# Declarative visualizations with Altair

To understand the approach that we will now introduce, we need to make a new distinction: _imperative_ data visualization programming will be defined as data visualization programming that focuses on telling the computer **how** to present information. For example, whether a line should be drawn, what style it should have, what color it should be and so on. Matplotlib is an example of imperative visualization. An alternative approach is _declarative_ data visualization, which focuses more on **what** you would like to happen, and letting the computer figure out how to achieve the desired outcome.

## Introducing Altair

Altair is a Python library that implements a declarative approach to data visualization. It was initially developed by Jake Vanderplas and Brian Granger, in close collaboration with several members of Jeff Heer's group. It is based on a framework that Heer and members of his group developed for declarative visualizations, called [vega lite](https://idl.cs.washington.edu/papers/vega-lite/). The main idea is that there can be a neat separation between the specification of the visualization, the code that generates the specification and the front end that renders it.
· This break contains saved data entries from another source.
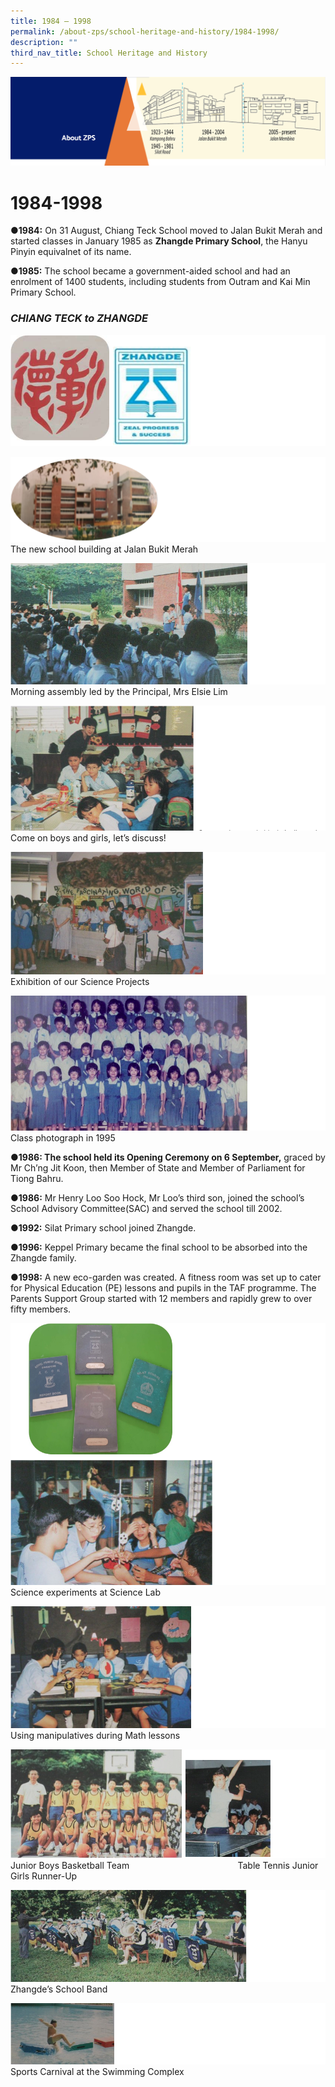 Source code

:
 ```yaml
---
title: 1984 – 1998
permalink: /about-zps/school-heritage-and-history/1984-1998/
description: ""
third_nav_title: School Heritage and History
---
```


![](/images/AboutUs.png)

1984-1998
========

<b>●1984:</b> On 31 August, Chiang Teck School moved to Jalan Bukit Merah and started classes in January 1985 as <b>Zhangde Primary School</b>, the Hanyu Pinyin equivalnet of its name. 

<b>●1985:</b> The school became a government-aided school and had an enrolment of 1400 students, including students from Outram and Kai Min Primary School.

### <i>CHIANG TECK to ZHANGDE</i>

![](/images/1984-1.png)

![](/images/1984-2.png)
The new school building at Jalan Bukit Merah

![](/images/1984-3.png)
Morning assembly led by the Principal, Mrs Elsie Lim

![](/images/1984-4.png)
Come on boys and girls, let’s discuss!

![](/images/1984-5.png)
Exhibition of our Science Projects

![](/images/1984-6.png)
Class photograph in 1995


<b>●1986: The school held its Opening Ceremony on 6 September,</b> graced by Mr Ch’ng Jit Koon, then Member of State and Member of Parliament for Tiong Bahru.

<b>●1986:</b> Mr Henry Loo Soo Hock, Mr Loo’s third son, joined the school’s School Advisory Committee(SAC) and served the school till 2002.

<b>●1992:</b> Silat Primary school joined Zhangde.

<b>●1996:</b> Keppel Primary became the final school to be absorbed into the Zhangde family. 

<b>●1998:</b> A new eco-garden was created. A fitness room was set up to cater for Physical Education (PE) lessons and pupils in the TAF programme. The Parents Support Group started with 12 members and rapidly grew to over fifty members.

![](/images/1984-7.png)
Science experiments at Science Lab

![](/images/1984-8.png)
Using manipulatives during Math lessons

![](/images/1984-9.png)
Junior Boys Basketball Team                                            Table Tennis Junior Girls Runner-Up

![](/images/1998-1.png)
Zhangde’s School Band

![](/images/1998-2.png)
Sports Carnival at the Swimming Complex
This makes it possible to write down rather concise descriptions of a visualization that are independent from the details of both the interface that is used to create this description, as well as all of the details. This level of abstraction has advantages in terms of the expressiveness that a programming interface can have. In particular, this is used for rather easily creating interactive visualizations with rather powerful properties. We will get to that.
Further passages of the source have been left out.